═════ Data supplied
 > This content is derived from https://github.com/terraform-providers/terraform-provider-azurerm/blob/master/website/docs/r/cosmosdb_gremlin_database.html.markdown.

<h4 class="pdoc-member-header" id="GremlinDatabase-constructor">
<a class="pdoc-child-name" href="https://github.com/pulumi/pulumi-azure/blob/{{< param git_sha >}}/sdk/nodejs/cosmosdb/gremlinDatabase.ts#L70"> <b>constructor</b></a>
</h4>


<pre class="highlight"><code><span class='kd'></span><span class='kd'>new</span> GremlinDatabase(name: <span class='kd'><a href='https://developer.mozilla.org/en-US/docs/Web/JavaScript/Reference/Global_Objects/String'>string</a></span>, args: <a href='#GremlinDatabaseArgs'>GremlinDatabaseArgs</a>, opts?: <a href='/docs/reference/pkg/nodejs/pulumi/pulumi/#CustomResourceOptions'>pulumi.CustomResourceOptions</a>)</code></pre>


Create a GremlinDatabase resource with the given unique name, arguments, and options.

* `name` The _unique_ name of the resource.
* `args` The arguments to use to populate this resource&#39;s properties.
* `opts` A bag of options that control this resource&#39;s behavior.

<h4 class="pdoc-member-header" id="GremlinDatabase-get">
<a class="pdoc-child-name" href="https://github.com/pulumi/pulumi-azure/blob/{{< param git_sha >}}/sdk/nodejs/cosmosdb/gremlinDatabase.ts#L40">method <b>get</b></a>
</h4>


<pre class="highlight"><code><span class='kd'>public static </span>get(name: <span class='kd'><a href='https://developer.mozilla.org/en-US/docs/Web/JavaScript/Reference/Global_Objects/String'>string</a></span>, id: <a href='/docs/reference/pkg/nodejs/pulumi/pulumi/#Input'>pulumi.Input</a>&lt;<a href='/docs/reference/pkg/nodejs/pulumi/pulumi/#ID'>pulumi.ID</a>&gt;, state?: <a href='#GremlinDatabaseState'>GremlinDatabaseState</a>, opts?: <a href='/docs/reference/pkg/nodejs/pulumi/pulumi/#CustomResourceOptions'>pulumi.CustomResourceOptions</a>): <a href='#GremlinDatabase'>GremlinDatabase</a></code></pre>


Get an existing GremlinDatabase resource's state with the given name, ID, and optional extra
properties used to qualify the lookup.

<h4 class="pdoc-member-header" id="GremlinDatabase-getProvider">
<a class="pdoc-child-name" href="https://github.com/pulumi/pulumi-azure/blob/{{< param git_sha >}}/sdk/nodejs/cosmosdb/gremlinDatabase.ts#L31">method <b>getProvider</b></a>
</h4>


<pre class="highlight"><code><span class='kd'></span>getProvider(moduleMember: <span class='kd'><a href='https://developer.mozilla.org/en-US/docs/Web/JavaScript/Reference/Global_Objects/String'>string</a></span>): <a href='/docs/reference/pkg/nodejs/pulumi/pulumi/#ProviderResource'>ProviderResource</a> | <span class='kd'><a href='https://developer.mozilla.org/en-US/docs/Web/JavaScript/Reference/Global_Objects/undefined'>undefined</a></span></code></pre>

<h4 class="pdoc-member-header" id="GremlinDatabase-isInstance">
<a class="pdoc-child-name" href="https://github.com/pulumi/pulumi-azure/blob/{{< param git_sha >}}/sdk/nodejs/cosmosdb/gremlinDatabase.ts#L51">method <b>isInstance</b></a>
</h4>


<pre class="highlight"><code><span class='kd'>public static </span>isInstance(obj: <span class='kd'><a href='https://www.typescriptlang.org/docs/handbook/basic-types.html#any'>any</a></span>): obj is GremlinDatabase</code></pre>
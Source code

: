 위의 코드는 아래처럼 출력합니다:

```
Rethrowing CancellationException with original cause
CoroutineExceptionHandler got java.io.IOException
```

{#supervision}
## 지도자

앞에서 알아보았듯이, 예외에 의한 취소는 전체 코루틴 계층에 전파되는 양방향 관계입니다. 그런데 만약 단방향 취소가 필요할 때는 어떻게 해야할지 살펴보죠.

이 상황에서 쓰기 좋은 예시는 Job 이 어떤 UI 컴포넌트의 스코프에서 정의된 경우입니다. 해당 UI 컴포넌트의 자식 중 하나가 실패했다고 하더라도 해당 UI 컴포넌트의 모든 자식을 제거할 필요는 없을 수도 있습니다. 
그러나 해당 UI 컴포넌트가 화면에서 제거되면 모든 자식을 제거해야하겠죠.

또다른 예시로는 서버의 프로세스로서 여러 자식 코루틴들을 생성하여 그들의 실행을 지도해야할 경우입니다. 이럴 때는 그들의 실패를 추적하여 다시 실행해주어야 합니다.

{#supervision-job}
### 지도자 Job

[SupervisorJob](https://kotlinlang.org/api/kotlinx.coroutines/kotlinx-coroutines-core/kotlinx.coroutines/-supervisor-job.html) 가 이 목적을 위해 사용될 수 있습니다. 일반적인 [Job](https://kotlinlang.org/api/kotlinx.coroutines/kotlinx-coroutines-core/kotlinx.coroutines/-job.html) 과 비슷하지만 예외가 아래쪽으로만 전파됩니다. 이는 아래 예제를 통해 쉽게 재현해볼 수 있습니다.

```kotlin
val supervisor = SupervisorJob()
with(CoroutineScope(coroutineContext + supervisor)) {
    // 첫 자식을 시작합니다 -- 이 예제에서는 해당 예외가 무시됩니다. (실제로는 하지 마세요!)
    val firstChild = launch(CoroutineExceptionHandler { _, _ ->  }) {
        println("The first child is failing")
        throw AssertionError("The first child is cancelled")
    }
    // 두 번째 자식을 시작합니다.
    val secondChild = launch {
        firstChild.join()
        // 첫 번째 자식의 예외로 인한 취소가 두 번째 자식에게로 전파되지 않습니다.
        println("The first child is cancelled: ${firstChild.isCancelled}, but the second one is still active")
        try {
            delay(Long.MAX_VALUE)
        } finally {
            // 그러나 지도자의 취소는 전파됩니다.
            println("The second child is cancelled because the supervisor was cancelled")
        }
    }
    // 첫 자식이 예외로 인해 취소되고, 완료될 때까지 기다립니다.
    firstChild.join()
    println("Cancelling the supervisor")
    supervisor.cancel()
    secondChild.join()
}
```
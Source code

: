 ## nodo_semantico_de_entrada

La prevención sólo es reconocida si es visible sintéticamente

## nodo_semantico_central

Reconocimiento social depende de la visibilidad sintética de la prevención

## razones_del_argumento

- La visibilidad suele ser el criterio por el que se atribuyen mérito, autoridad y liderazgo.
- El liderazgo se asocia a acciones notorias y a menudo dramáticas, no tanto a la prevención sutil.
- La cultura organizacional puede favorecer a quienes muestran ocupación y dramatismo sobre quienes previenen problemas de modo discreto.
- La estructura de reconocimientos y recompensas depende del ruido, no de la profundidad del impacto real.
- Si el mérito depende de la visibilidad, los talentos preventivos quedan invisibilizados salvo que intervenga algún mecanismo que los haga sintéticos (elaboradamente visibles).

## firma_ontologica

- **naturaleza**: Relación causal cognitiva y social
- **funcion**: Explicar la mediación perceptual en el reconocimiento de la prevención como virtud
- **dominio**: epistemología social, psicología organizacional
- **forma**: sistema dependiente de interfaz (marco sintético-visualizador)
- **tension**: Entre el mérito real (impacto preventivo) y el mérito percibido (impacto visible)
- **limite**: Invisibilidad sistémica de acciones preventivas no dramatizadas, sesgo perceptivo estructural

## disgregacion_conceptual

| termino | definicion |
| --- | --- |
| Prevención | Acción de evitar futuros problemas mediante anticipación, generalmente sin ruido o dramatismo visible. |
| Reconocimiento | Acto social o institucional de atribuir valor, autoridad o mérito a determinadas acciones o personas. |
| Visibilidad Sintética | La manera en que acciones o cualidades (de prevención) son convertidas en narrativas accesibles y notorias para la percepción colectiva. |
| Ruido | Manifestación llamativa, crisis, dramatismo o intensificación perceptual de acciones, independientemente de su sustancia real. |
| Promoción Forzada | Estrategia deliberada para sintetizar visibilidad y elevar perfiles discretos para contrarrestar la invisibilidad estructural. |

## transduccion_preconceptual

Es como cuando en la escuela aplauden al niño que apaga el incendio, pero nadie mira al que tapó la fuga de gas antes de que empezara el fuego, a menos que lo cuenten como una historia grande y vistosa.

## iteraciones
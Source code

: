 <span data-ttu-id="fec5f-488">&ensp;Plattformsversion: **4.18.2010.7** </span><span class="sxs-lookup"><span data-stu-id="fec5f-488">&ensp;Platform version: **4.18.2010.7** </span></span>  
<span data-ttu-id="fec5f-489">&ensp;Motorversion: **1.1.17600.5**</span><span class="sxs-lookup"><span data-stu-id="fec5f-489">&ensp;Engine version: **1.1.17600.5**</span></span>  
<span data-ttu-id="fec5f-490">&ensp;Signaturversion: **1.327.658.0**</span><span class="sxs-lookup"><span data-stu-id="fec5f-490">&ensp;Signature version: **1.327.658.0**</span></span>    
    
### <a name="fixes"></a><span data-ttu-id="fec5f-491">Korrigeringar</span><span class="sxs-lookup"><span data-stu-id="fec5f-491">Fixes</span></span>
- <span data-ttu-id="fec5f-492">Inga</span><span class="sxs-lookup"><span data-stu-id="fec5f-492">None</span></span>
══════════
### Task details
All lines above from the one containing "La prevención sólo" to the one containing "- **dominio**: epistemología" must be repeated exactly, both lines included, and no others.

### Task result
La prevención sólo es reconocida si es visible sintéticamente

## nodo_semantico_central

Reconocimiento social depende de la visibilidad sintética de la prevención

## razones_del_argumento

- La visibilidad suele ser el criterio por el que se atribuyen mérito, autoridad y liderazgo.
- El liderazgo se asocia a acciones notorias y a menudo dramáticas, no tanto a la prevención sutil.
- La cultura organizacional puede favorecer a quienes muestran ocupación y dramatismo sobre quienes previenen problemas de modo discreto.
- La estructura de reconocimientos y recompensas depende del ruido, no de la profundidad del impacto real.
- Si el mérito depende de la visibilidad, los talentos preventivos quedan invisibilizados salvo que intervenga algún mecanismo que los haga sintéticos (elaboradamente visibles).

## firma_ontologica

- **naturaleza**: Relación causal cognitiva y social
- **funcion**: Explicar la mediación perceptual en el reconocimiento de la prevención como virtud
- **dominio**: epistemología social, psicología organizacional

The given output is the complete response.